Here are the key benefits of detection-as-code:

  • Faster time to production. Managing detections as code in version control simplifies making changes and enables collaboration through peer review, empowering teams to swiftly respond to new threats.
  • Increased operational efficiency. Deploying code-based detections can be automated with CI/CD pipelines, boosting consistency, control, and operational efficiency.
  • Greater security coverage. Using an expressive programming language with access to out-of-the-box tools and libraries enables you to tailor detections and cover security gaps. 
  • Increased alert signal-to-noise. Detections trigger alerts, so customizing detections to be specific reduces false positives, thereby decreasing unnecessary noise and alert fatigue. Practitioners can ensure detection efficacy with unit tests.
  • Reduced mean time to detection and resolve (MTTD/R). Tailored and correlated detections provide accurate and informative alerts, helping teams prioritize urgent security issues.
  • Scalable threat detection. Coded detections are reusable across projects and adaptable to evolving data sources, at cloud-scale.
  • Enhanced visibility and auditing. Code-based detections allow for thorough testing and auditing. Anyone with access to the version control system can understand the detection landscape, review changes, and conduct audits.

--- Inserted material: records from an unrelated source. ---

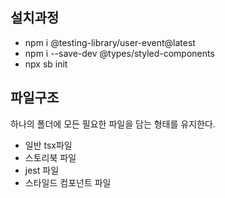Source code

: ## 설치과정
- npm i @testing-library/user-event@latest
- npm i --save-dev @types/styled-components
- npx sb init

## 파일구조
하나의 폴더에 모든 필요한 파일을 담는 형태를 유지한다.
- 일반 tsx파일
- 스토리북 파일
- jest 파일
- 스타일드 컴포넌트 파일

Syntax of a code-based detection

In Panther, a code-based detection is created using two files: a Python file (rule.py) that contains the detection logic and a YAML file (rule.yml) that contains the metadata for the detection. Here’s an example of the basic rule structure from the Panther docs:

These two files make up a single detection rule:

  • The Python file defines the logic that detects security issues. The detection logic processes the normalized log data. Anytime the logic detects an issue, it triggers an alert to notify you. In other words, practitioners use Python data types (like strings and numbers) to compare, evaluate, or match with data in the normalized logs to detect security violations.
  • The YAML file defines how the detection rule is identified and managed through key-value pairs. This includes enabling or disabling rules, setting the severity of the detection, and defining the human-readable information that goes in the alert.

Now let’s get into the syntax. 

To create a detection rule in Python, you’ll incorporate these basic elements:

  • Invoke the rule() function to define a new detection rule and target the event, the normalized log data.
  • Determine the condition for the detection with an if statement. Usually the condition will target information within the normalized log data.
  • Trigger an alert if the rule() returns true. If the rule() function returns false, nothing happens.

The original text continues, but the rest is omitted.